The European Parliament has approved key Fit for 55 directives and regulations at first reading. These measures aim to cut greenhouse gas emissions by at least 55% by 2030 (compared with 1990) and strive for climate neutrality by 2050. They encompass reforms to the EU Emissions Trading System (EU ETS) and the new Carbon Border Adjustment Mechanism (CBAM). The Social Climate Fund (SCF) was also established. Some members of Solidarna Polska are urging a suspension of the ETS, while Semeniuk-Patkowska noted in the PAP Studio that Poland should consider her party’s proposals in light of Parliament’s directives. She stated that exiting the ETS would strain already fragile relationships among member states and warned that Solidarna Polska represents a radical wing of the United Right on climate policy.

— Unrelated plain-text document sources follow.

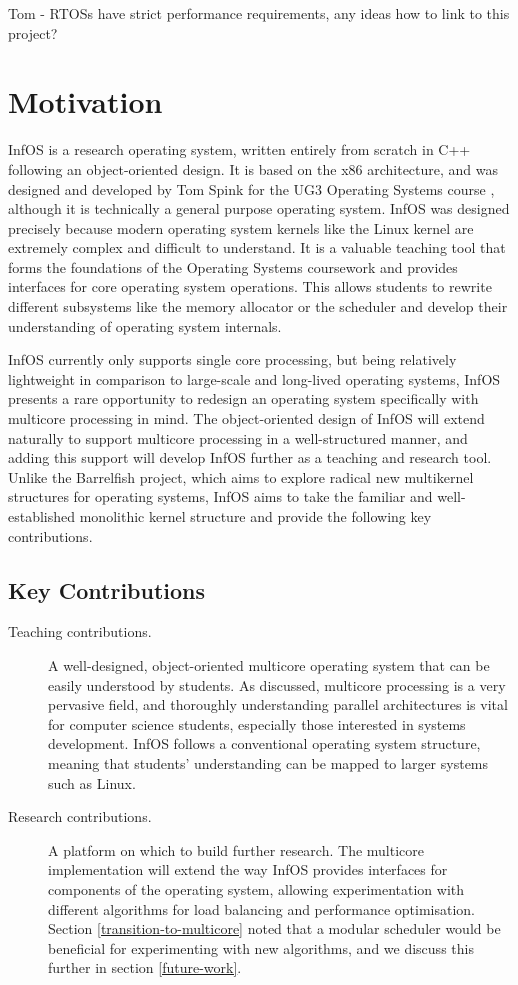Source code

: \documentclass[bsc,frontabs,singlespacing,parskip,deptreport]{infthesis}
\begin{document}
Tom - RTOSs have strict performance requirements, any ideas how to link to this project?

\section{Motivation} \label{motivation}
InfOS \cite{infos} is a research operating system, written entirely from scratch in C++ following an object-oriented design. It is based on the x86 architecture, and was designed and developed by Tom Spink for the UG3 Operating Systems course \cite{ug3os}, although it is technically a general purpose operating system. InfOS was designed precisely because modern operating system kernels like the Linux kernel are extremely complex and difficult to understand. It is a valuable teaching tool that forms the foundations of the Operating Systems coursework and provides interfaces for core operating system operations. This allows students to rewrite different subsystems like the memory allocator or the scheduler and develop their understanding of operating system internals. 

InfOS currently only supports single core processing, but being relatively lightweight in comparison to large-scale and long-lived operating systems, InfOS presents a rare opportunity to redesign an operating system specifically with multicore processing in mind. The object-oriented design of InfOS will extend naturally to support multicore processing in a well-structured manner, and adding this support will develop InfOS further as a teaching and research tool. Unlike the Barrelfish project, which aims to explore radical new multikernel structures for operating systems, InfOS aims to take the familiar and well-established monolithic kernel structure and provide the following key contributions.

\subsection{Key Contributions} \label{key-contributions}
\begin{description}
    \item [Teaching contributions.] A well-designed, object-oriented multicore operating system that can be easily understood by students. As discussed, multicore processing is a very pervasive field, and thoroughly understanding parallel architectures is vital for computer science students, especially those interested in systems development. InfOS follows a conventional operating system structure, meaning that students' understanding can be mapped to larger systems such as Linux.
    \item [Research contributions.] A platform on which to build further research. The multicore implementation will extend the way InfOS provides interfaces for components of the operating system, allowing experimentation with different algorithms for load balancing and performance optimisation. Section \ref{transition-to-multicore} noted that a modular scheduler would be beneficial for experimenting with new algorithms, and we discuss this further in section \ref{future-work}.
\end{description}
\end{document}
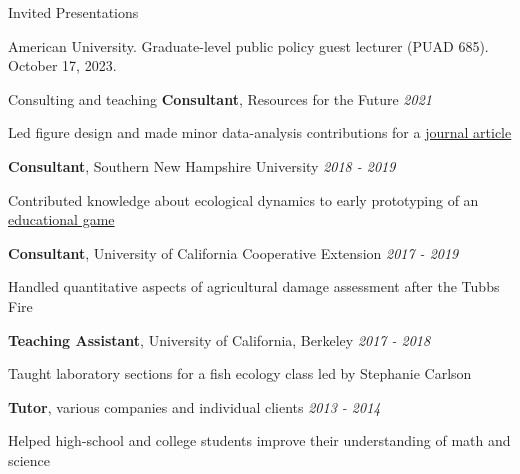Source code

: \documentclass{resume} %
\begin{document}
\begin{rSection}{Invited Presentations}

{American University. Graduate-level public policy guest lecturer (PUAD 685). October 17, 2023.}

\end{rSection}

\begin{rSection}{Consulting and teaching}
{\bf Consultant}{, Resources for the Future} \hfill {\em 2021}
\vspace{-7pt}
\begin{adjustwidth}{12pt}{}
{\small Led figure design and made minor data-analysis contributions for a \href{https://www.brookings.edu/articles/the-social-cost-of-carbon/}{journal article}}
\end{adjustwidth}
{\bf Consultant}{, Southern New Hampshire University} \hfill {\em 2018 - 2019}
\vspace{-7pt}
\begin{adjustwidth}{12pt}{}
{\small Contributed knowledge about ecological dynamics to early prototyping of an \href{https://vimeo.com/417368718}{educational game}}
\end{adjustwidth}
{\bf Consultant}{, University of California Cooperative Extension} \hfill {\em 2017 - 2019}
\vspace{-7pt}
\begin{adjustwidth}{12pt}{}
{\small Handled quantitative aspects of agricultural damage assessment after the Tubbs Fire}
\end{adjustwidth}
{\bf Teaching Assistant}{, University of California, Berkeley} \hfill {\em 2017 - 2018}
\vspace{-7pt}
\begin{adjustwidth}{12pt}{}
{\small Taught laboratory sections for a fish ecology class led by Stephanie Carlson}
\end{adjustwidth}
{\bf Tutor}{, various companies and individual clients} \hfill {\em 2013 - 2014}
\vspace{-7pt}
\begin{adjustwidth}{12pt}{}
{\small Helped high-school and college students improve their understanding of math and science}
\end{adjustwidth}
\end{rSection}
\end{document}
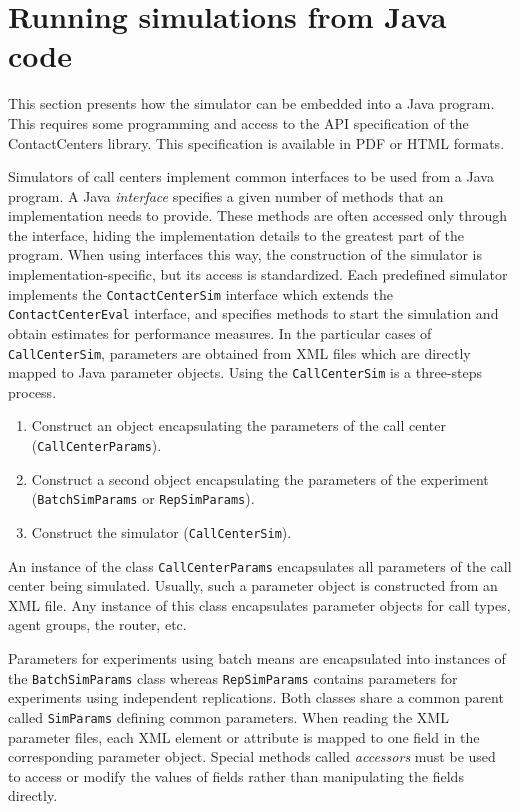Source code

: \section{Running simulations from Java code}
\label{sec:mskusejava}

This section presents how the simulator can be embedded into a Java
program.  This requires some programming and access to the API
specification of the ContactCenters library.  This specification is
available in PDF or HTML formats.

Simulators of call centers implement common interfaces to be used
from a Java program.  A Java \emph{interface} specifies a given
number of methods that an implementation needs to provide.
These methods are often accessed only through the interface,
hiding the implementation details to the greatest part of the
program.
When using interfaces this way,
the construction of the simulator is
implementation-specific, but its access is standardized.  Each predefined
simulator implements the \texttt{Contact\-Center\-Sim} interface which
extends the \texttt{Contact\-Center\-Eval} interface,
and
specifies methods to start the simulation and obtain estimates for
performance measures.
In the particular cases of \texttt{Call\-Center\-Sim},
parameters are obtained from XML files
which are directly mapped to Java parameter objects.
Using the \texttt{CallCenterSim} is a three-steps process.
%
\begin{enumerate}
\item Construct an object encapsulating the parameters of the call center
  (\texttt{CallCenterParams}).
\item Construct a second object encapsulating the parameters of the experiment
  (\texttt{BatchSim\-Params} or \texttt{RepSimParams}).
\item Construct the simulator (\texttt{CallCenterSim}).
\end{enumerate}
%
An instance of the class
\texttt{Call\-Center\-Params} encapsulates all parameters of the
call center being simulated.  Usually, such a parameter object is
constructed from an XML file.
Any instance of this class encapsulates
parameter objects for
call types, agent groups, the router, etc.

Parameters for experiments using batch means are encapsulated into
instances of the  \texttt{Batch\-Sim\-Params} class
whereas \texttt{Rep\-Sim\-Params} contains parameters for experiments
using independent replications.
Both classes share a common parent called \texttt{Sim\-Params}
defining common parameters.
When reading the XML parameter files, each XML element or attribute is
mapped to one field in the corresponding parameter object.
Special methods called \emph{accessors} must be used to access or
modify the values of fields rather than manipulating the fields directly.

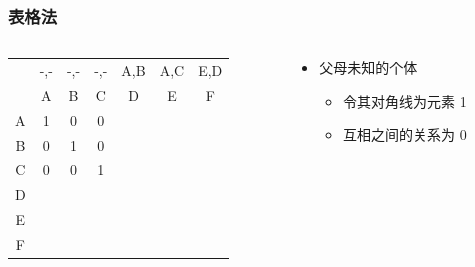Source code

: \documentclass[serif,aspectratio=169]{beamer}
\begin{document}
\begin{frame}
  \frametitle{表格法}
  \begin{columns}
    \begin{column}{.5\textwidth}
      \centering
      \begin{tabular}{c|ccc|ccc}
        & -,- & -,- & -,- & A,B & A,C & E,D\\
        & A & B & C & D & E & F\\\hline
        A & 1 & 0 & 0\\
        B & 0 & 1 & 0\\
        C & 0 & 0 & 1\\\hline
        D & & &\\
        E & & &\\
        F & & &
      \end{tabular}
    \end{column}

    \begin{column}{.5\textwidth}
      \begin{itemize}
      \item 父母未知的个体
        \begin{itemize}
        \item 令其对角线为元素 1
        \item 互相之间的关系为 0
        \end{itemize}
      \end{itemize}
    \end{column}
  \end{columns}
\end{frame}
\end{document}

EU pressure and economic balance

There is a need to assess both political motives and economic consequences. The Deputy Minister emphasized the importance of weighing the impact on the economy, including the flow of goods and services, as the bloc moves to implement tighter climate rules.

When asked about ongoing talks on the coalition partner’s proposals, she replied that no discussions had been heard. She warned that leaving the ETS could be used by Brussels to influence funding flows to Poland, describing such a move as leverage in Brussels’ hands.

She added that these conversations should include considerations of Poland’s ongoing EU membership and the willingness to engage with the EU on a regular basis.

In her view, Tuesday’s votes and the adoption of EU ETS directives indicate that Brussels has not learned from past economic challenges. She suggested that strong economies aim to push sweeping changes in the renewable energy and energy transition processes, which she argues are unrealistic to implement quickly. The EU has grappled with varied economic interests among member states for years, and she believes yesterday’s vote underscores ongoing tensions.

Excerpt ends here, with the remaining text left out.